Dr. Charles Hennemeyer, is the Program Director of the IR-Integrated Residency Program, the Program Director of the Vascular and Interventional Radiology Fellowship Program, and Chief of Vascular and Interventional Radiology. Dr. Dorothy Gilbertson is the Program Director of the DR Residency and the Associate Program Director for the Integrated IR Residency. Dr. Hennemeyer in conjunction with Dr. Gilbertson will oversee the IR Integrated Residency Program.
The University of Arizona, Department of Medical Imaging revised its diagnostic residency curriculum in the 2009-2010 academic year to reflect the new American Board of Radiology certification timeframe. During the first three years, residents will rotate through all clinical subspecialties of Radiology including pediatrics, genitourinary, gastrointestinal, chest, musculoskeletal, interventional / angiography, neuroradiology, mammography, ultrasound, abdominal CT, and magnetic resonance imaging (MRI). During the 4th and 5th year of residency (PGY 5 and 6), residents begin the IR focused training experience. Training in both, Interventional and Diagnostic Radiology will be accomplished by a gradual assumption of increasing responsibility under the close supervision of physician faculty members. Residents are evaluated after each rotation and provided with information regarding their educational progress throughout their training, including biannual conferences with the training director. All residents take the annual American College of Radiology In-Training Examination. A board review program, a physics course, and small focus-study groups with faculty prepare senior residents for success on the American Board of Radiology Examination.

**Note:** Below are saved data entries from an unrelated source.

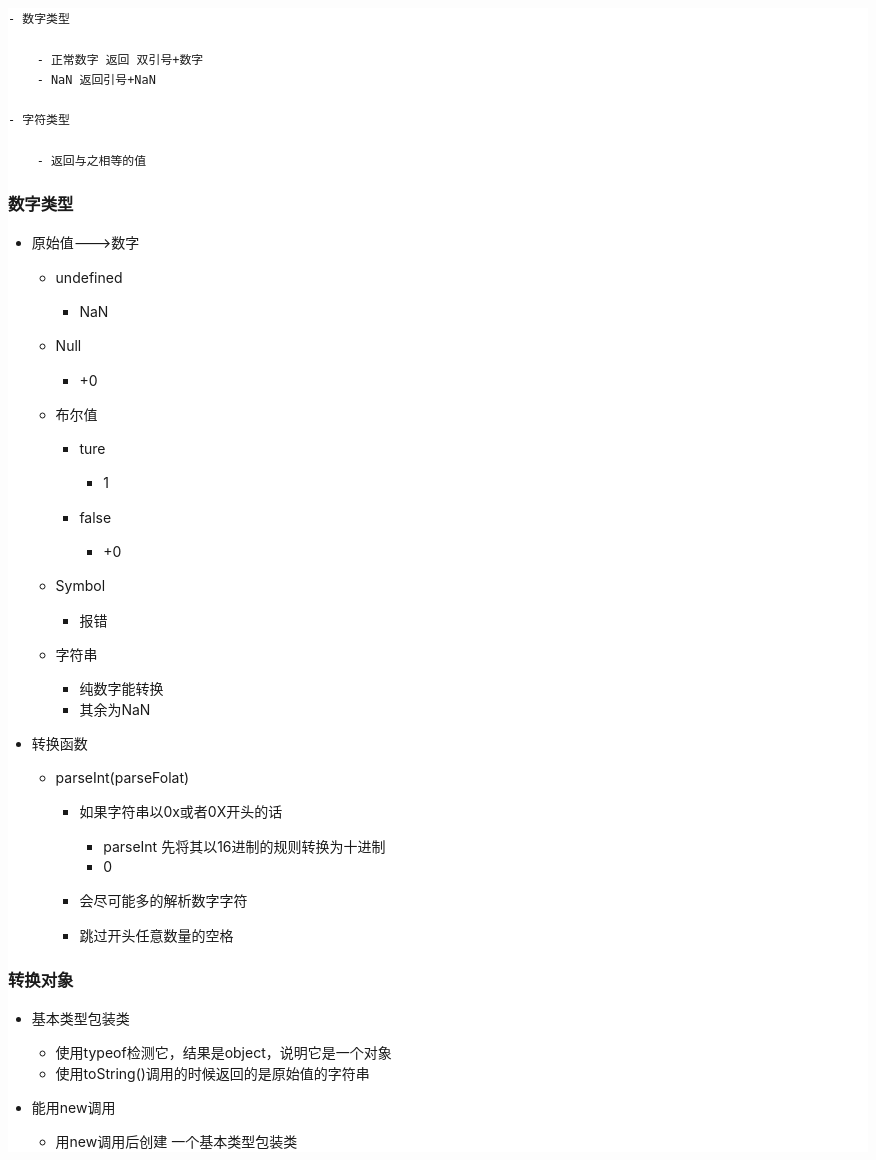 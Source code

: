 	- 数字类型

		- 正常数字 返回 双引号+数字
		- NaN 返回引号+NaN

	- 字符类型

		- 返回与之相等的值

### 数字类型

- 原始值--->数字

	- undefined

		- NaN

	- Null

		- +0

	- 布尔值

		- ture

			- 1

		- false

			- +0

	- Symbol

		- 报错

	- 字符串

		- 纯数字能转换
		- 其余为NaN

- 转换函数

	- parseInt(parseFolat)

		- 如果字符串以0x或者0X开头的话

			- parseInt 先将其以16进制的规则转换为十进制
			- 0

		- 会尽可能多的解析数字字符 
		- 跳过开头任意数量的空格

### 转换对象

- 基本类型包装类

	- 使用typeof检测它，结果是object，说明它是一个对象
	- 使用toString()调用的时候返回的是原始值的字符串

- 能用new调用

	- 用new调用后创建 一个基本类型包装类
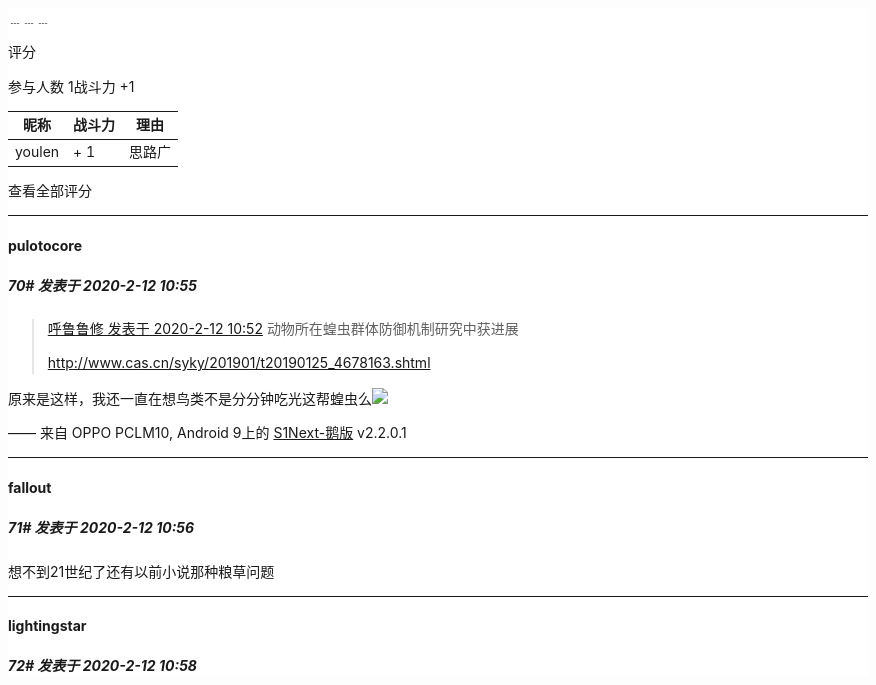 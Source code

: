 

﹍﹍﹍

评分





 参与人数 1战斗力 +1

|昵称|战斗力|理由|
|----|---|---|
| youlen| + 1|思路广|



查看全部评分






-----

####  pulotocore  
##### 70#       发表于 2020-2-12 10:55



<blockquote><a href="httphttps://bbs.saraba1st.com/2b/forum.php?mod=redirect&amp;goto=findpost&amp;pid=46395198&amp;ptid=1913404" target="_blank">呼鲁鲁修 发表于 2020-2-12 10:52</a>
动物所在蝗虫群体防御机制研究中获进展

http://www.cas.cn/syky/201901/t20190125_4678163.shtml</blockquote>
原来是这样，我还一直在想鸟类不是分分钟吃光这帮蝗虫么<img src="https://static.saraba1st.com/image/smiley/face2017/001.png" referrerpolicy="no-referrer">

—— 来自 OPPO PCLM10, Android 9上的 [S1Next-鹅版](https://github.com/ykrank/S1-Next/releases) v2.2.0.1







-----

####  fallout  
##### 71#       发表于 2020-2-12 10:56




想不到21世纪了还有以前小说那种粮草问题







-----

####  lightingstar  
##### 72#       发表于 2020-2-12 10:58
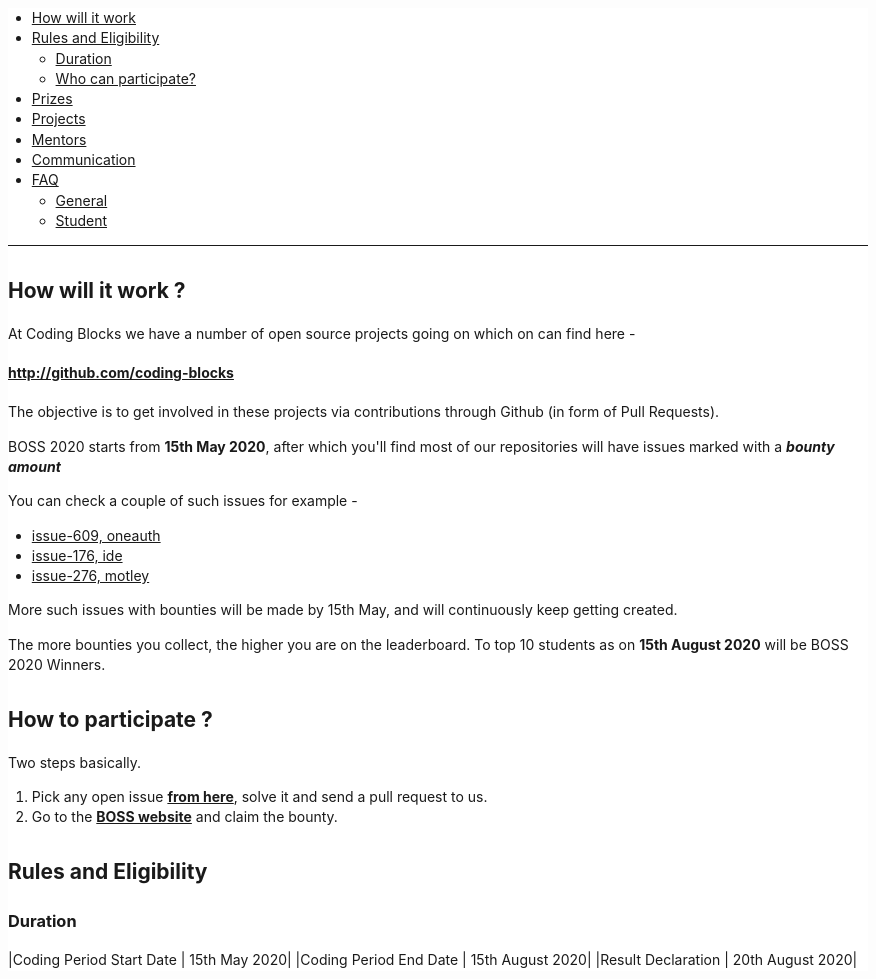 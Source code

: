 - [How will it work](#how-will-it-work-)
- [Rules and Eligibility](#rules-and-eligibility)
  - [Duration](#duration)
  - [Who can participate?](#who-can-participate-)
- [Prizes](#prizes)
- [Projects](#projects)
- [Mentors](#mentors)
- [Communication](#communication)
- [FAQ](#frequently-asked-questions)
  - [General](#general)
  - [Student](#students)

---

## How will it work ?

At Coding Blocks we have a number of open source projects going on
which on can find here -

#### <http://github.com/coding-blocks>

The objective is to get involved in these projects via contributions
through Github (in form of Pull Requests).

BOSS 2020 starts from **15th May 2020**, after which you'll find
most of our repositories will have issues marked with a _**bounty amount**_

You can check a couple of such issues for example -

- [issue-609, oneauth](https://github.com/coding-blocks/oneauth/issues/609)
- [issue-176, ide](https://github.com/coding-blocks/ide/issues/176)
- [issue-276, motley](https://github.com/coding-blocks/motley/issues/276)

More such issues with bounties will be made by 15th May, and will
continuously keep getting created.

The more bounties you collect, the higher you are on the leaderboard.
To top 10 students as on **15th August 2020** will be BOSS 2020 Winners.

## How to participate ?

Two steps basically.

1.  Pick any open issue **[from here](https://github.com/issues?utf8=%E2%9C%93&q=is%3Aopen+is%3Aissue+label%3ABOSS+org%3Acoding-blocks)**, solve it and send a pull request to us.
2.  Go to the **[BOSS website](https://boss.codingblocks.com)** and claim the bounty.

## Rules and Eligibility

### Duration

|Coding Period Start Date | 15th May 2020|
|Coding Period End Date | 15th August 2020|
|Result Declaration | 20th August 2020|
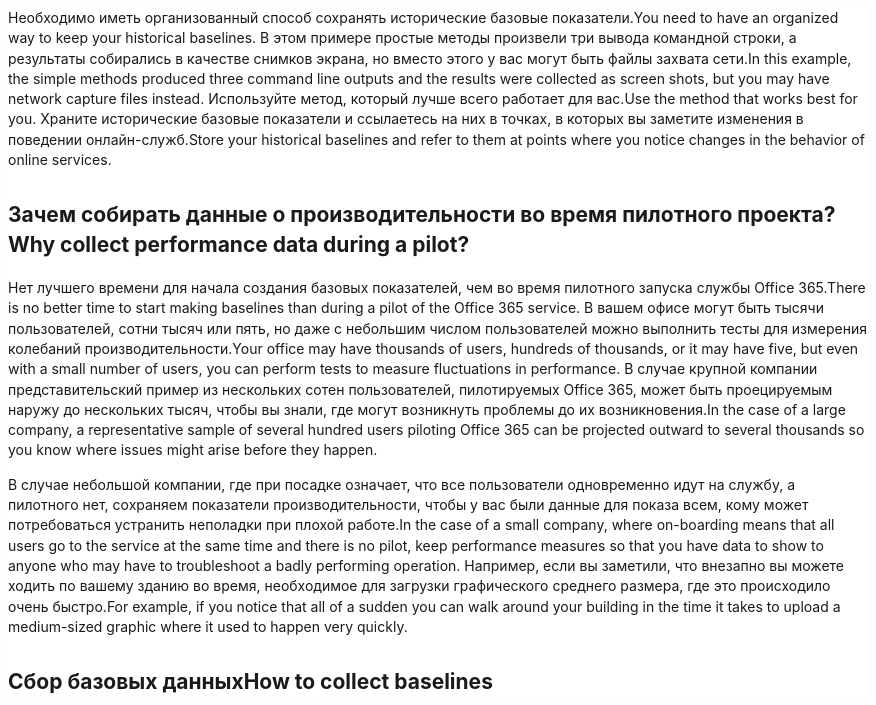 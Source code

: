 <span data-ttu-id="bfda1-252">Необходимо иметь организованный способ сохранять исторические базовые показатели.</span><span class="sxs-lookup"><span data-stu-id="bfda1-252">You need to have an organized way to keep your historical baselines.</span></span> <span data-ttu-id="bfda1-253">В этом примере простые методы произвели три вывода командной строки, а результаты собирались в качестве снимков экрана, но вместо этого у вас могут быть файлы захвата сети.</span><span class="sxs-lookup"><span data-stu-id="bfda1-253">In this example, the simple methods produced three command line outputs and the results were collected as screen shots, but you may have network capture files instead.</span></span> <span data-ttu-id="bfda1-254">Используйте метод, который лучше всего работает для вас.</span><span class="sxs-lookup"><span data-stu-id="bfda1-254">Use the method that works best for you.</span></span> <span data-ttu-id="bfda1-255">Храните исторические базовые показатели и ссылаетесь на них в точках, в которых вы заметите изменения в поведении онлайн-служб.</span><span class="sxs-lookup"><span data-stu-id="bfda1-255">Store your historical baselines and refer to them at points where you notice changes in the behavior of online services.</span></span> 
  
## <a name="why-collect-performance-data-during-a-pilot"></a><span data-ttu-id="bfda1-256">Зачем собирать данные о производительности во время пилотного проекта?</span><span class="sxs-lookup"><span data-stu-id="bfda1-256">Why collect performance data during a pilot?</span></span>

<span data-ttu-id="bfda1-257">Нет лучшего времени для начала создания базовых показателей, чем во время пилотного запуска службы Office 365.</span><span class="sxs-lookup"><span data-stu-id="bfda1-257">There is no better time to start making baselines than during a pilot of the Office 365 service.</span></span> <span data-ttu-id="bfda1-258">В вашем офисе могут быть тысячи пользователей, сотни тысяч или пять, но даже с небольшим числом пользователей можно выполнить тесты для измерения колебаний производительности.</span><span class="sxs-lookup"><span data-stu-id="bfda1-258">Your office may have thousands of users, hundreds of thousands, or it may have five, but even with a small number of users, you can perform tests to measure fluctuations in performance.</span></span> <span data-ttu-id="bfda1-259">В случае крупной компании представительский пример из нескольких сотен пользователей, пилотируемых Office 365, может быть проецируемым наружу до нескольких тысяч, чтобы вы знали, где могут возникнуть проблемы до их возникновения.</span><span class="sxs-lookup"><span data-stu-id="bfda1-259">In the case of a large company, a representative sample of several hundred users piloting Office 365 can be projected outward to several thousands so you know where issues might arise before they happen.</span></span>
  
<span data-ttu-id="bfda1-260">В случае небольшой компании, где при посадке означает, что все пользователи одновременно идут на службу, а пилотного нет, сохраняем показатели производительности, чтобы у вас были данные для показа всем, кому может потребоваться устранить неполадки при плохой работе.</span><span class="sxs-lookup"><span data-stu-id="bfda1-260">In the case of a small company, where on-boarding means that all users go to the service at the same time and there is no pilot, keep performance measures so that you have data to show to anyone who may have to troubleshoot a badly performing operation.</span></span> <span data-ttu-id="bfda1-261">Например, если вы заметили, что внезапно вы можете ходить по вашему зданию во время, необходимое для загрузки графического среднего размера, где это происходило очень быстро.</span><span class="sxs-lookup"><span data-stu-id="bfda1-261">For example, if you notice that all of a sudden you can walk around your building in the time it takes to upload a medium-sized graphic where it used to happen very quickly.</span></span>
  
## <a name="how-to-collect-baselines"></a><span data-ttu-id="bfda1-262">Сбор базовых данных</span><span class="sxs-lookup"><span data-stu-id="bfda1-262">How to collect baselines</span></span>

The initial program will recruit one IR-Integrated resident per year, entering at the Clinical Assistant II (PGY II) level for a total of five years. The Residency Training Program participates in the National Residency Matching Program (NRMP) with applications submitted via the Electronic Residency Application Service (ERAS). Applications are accepted for review until November 15th of each year. One year of ACGME-accredited clinical training (PGY I) is required to precede training, outside of the radiology residency in a clinical specialty such as surgery, internal medicine, pediatrics, or transitional year, preference and details are in progress. Resident research projects are required, and research time is available as an elective.
The Residency Program reflects the basic goals of the academic and clinical programs by providing the residents with opportunities to learn and participate in diagnostic imaging and minimally invasive image-guided procedures, as well as research.
In order to become an Integrated IR Resident at the University of Arizona, Department of Medical Imaging, you must register with the Radiology Match. Our department encourages applicants to apply simultaneously to both IR and DR programs. Only completed applications via ERAS will be accepted for review until November 15th of each year. Interviews will be conducted from November to January by the IR Integrated Residency Selection Committee of the Department of Medical Imaging at the University of Arizona. Candidates must have passed Part 1 of the National Boards. Also required are Dean’s Letter, 3 letters of recommendation dated within the last 6 months, school transcripts, USMLE transcripts and a personal statement. The Dean’s letter must document satisfactory academic and clinical performance, acceptable moral and ethical behavior and humanistic qualities. The Selection Committee finalizes the match list after reviewing all applicant records and interview evaluations. Applicants can withdraw from the Match prior to the ranking deadline if they accept a position outside of the Match. The Program does not discriminate on the basis of gender, race, age, or any other discriminatory factors.